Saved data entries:

══════════

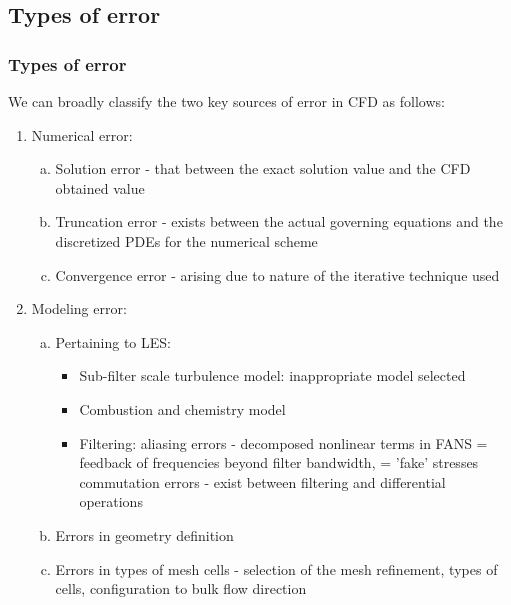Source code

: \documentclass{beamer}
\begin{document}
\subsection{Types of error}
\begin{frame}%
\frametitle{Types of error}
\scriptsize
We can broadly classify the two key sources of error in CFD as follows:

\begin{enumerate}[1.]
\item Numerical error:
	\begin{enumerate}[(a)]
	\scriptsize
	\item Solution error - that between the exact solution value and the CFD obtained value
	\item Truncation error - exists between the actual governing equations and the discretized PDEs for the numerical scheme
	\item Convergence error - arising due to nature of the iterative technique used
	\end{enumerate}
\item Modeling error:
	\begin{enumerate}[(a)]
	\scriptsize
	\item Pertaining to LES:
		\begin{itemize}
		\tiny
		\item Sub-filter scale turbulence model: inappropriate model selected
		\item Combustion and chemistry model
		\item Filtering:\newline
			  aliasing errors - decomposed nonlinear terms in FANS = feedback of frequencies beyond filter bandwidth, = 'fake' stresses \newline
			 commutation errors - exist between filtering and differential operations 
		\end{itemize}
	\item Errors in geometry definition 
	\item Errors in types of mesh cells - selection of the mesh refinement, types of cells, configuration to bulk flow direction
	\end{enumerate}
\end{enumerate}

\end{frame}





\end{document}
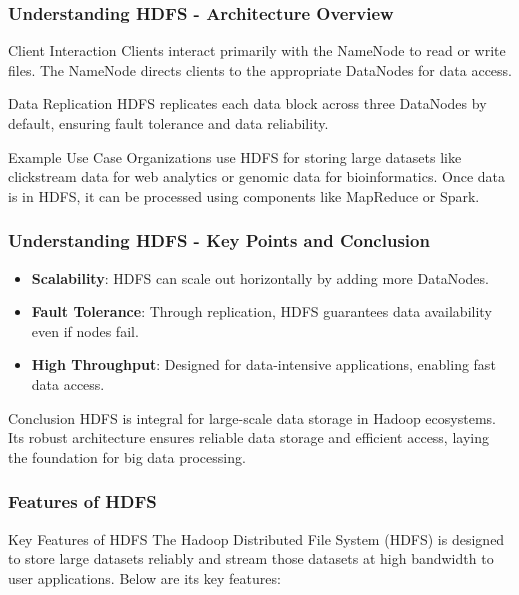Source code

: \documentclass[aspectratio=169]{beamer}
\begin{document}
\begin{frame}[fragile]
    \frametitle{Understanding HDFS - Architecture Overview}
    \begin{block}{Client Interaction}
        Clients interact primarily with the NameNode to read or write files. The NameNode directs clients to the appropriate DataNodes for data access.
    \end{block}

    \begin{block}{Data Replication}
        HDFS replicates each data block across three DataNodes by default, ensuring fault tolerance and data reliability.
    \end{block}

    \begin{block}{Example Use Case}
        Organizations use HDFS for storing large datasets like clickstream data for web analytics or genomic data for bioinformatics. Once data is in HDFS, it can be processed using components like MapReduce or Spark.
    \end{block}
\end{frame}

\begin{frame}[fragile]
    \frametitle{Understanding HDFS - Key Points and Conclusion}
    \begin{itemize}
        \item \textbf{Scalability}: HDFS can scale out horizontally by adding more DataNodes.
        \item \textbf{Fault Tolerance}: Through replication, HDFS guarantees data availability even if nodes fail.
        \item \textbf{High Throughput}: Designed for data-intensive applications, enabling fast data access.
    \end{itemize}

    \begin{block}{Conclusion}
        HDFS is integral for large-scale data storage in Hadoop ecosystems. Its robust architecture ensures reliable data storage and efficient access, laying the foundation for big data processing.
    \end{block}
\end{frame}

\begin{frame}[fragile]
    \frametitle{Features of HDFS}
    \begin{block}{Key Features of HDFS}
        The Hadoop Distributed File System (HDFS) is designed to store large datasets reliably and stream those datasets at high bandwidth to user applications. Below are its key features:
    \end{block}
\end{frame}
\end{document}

══════════

What to produce —
Return the records word for word, leaving every picture out of the copy.

The answer —
Source code

: \documentclass{beamer}
\begin{document}
\subsection{Types of error}
\begin{frame}%
\frametitle{Types of error}
\scriptsize
We can broadly classify the two key sources of error in CFD as follows:

\begin{enumerate}[1.]
\item Numerical error:
	\begin{enumerate}[(a)]
	\scriptsize
	\item Solution error - that between the exact solution value and the CFD obtained value
	\item Truncation error - exists between the actual governing equations and the discretized PDEs for the numerical scheme
	\item Convergence error - arising due to nature of the iterative technique used
	\end{enumerate}
\item Modeling error:
	\begin{enumerate}[(a)]
	\scriptsize
	\item Pertaining to LES:
		\begin{itemize}
		\tiny
		\item Sub-filter scale turbulence model: inappropriate model selected
		\item Combustion and chemistry model
		\item Filtering:\newline
			  aliasing errors - decomposed nonlinear terms in FANS = feedback of frequencies beyond filter bandwidth, = 'fake' stresses \newline
			 commutation errors - exist between filtering and differential operations 
		\end{itemize}
	\item Errors in geometry definition 
	\item Errors in types of mesh cells - selection of the mesh refinement, types of cells, configuration to bulk flow direction
	\end{enumerate}
\end{enumerate}

\end{frame}





\end{document}
Source code

: \documentclass[aspectratio=169]{beamer}
\begin{document}
\begin{frame}[fragile]
    \frametitle{Understanding HDFS - Architecture Overview}
    \begin{block}{Client Interaction}
        Clients interact primarily with the NameNode to read or write files. The NameNode directs clients to the appropriate DataNodes for data access.
    \end{block}

    \begin{block}{Data Replication}
        HDFS replicates each data block across three DataNodes by default, ensuring fault tolerance and data reliability.
    \end{block}

    \begin{block}{Example Use Case}
        Organizations use HDFS for storing large datasets like clickstream data for web analytics or genomic data for bioinformatics. Once data is in HDFS, it can be processed using components like MapReduce or Spark.
    \end{block}
\end{frame}

\begin{frame}[fragile]
    \frametitle{Understanding HDFS - Key Points and Conclusion}
    \begin{itemize}
        \item \textbf{Scalability}: HDFS can scale out horizontally by adding more DataNodes.
        \item \textbf{Fault Tolerance}: Through replication, HDFS guarantees data availability even if nodes fail.
        \item \textbf{High Throughput}: Designed for data-intensive applications, enabling fast data access.
    \end{itemize}

    \begin{block}{Conclusion}
        HDFS is integral for large-scale data storage in Hadoop ecosystems. Its robust architecture ensures reliable data storage and efficient access, laying the foundation for big data processing.
    \end{block}
\end{frame}

\begin{frame}[fragile]
    \frametitle{Features of HDFS}
    \begin{block}{Key Features of HDFS}
        The Hadoop Distributed File System (HDFS) is designed to store large datasets reliably and stream those datasets at high bandwidth to user applications. Below are its key features:
    \end{block}
\end{frame}
\end{document}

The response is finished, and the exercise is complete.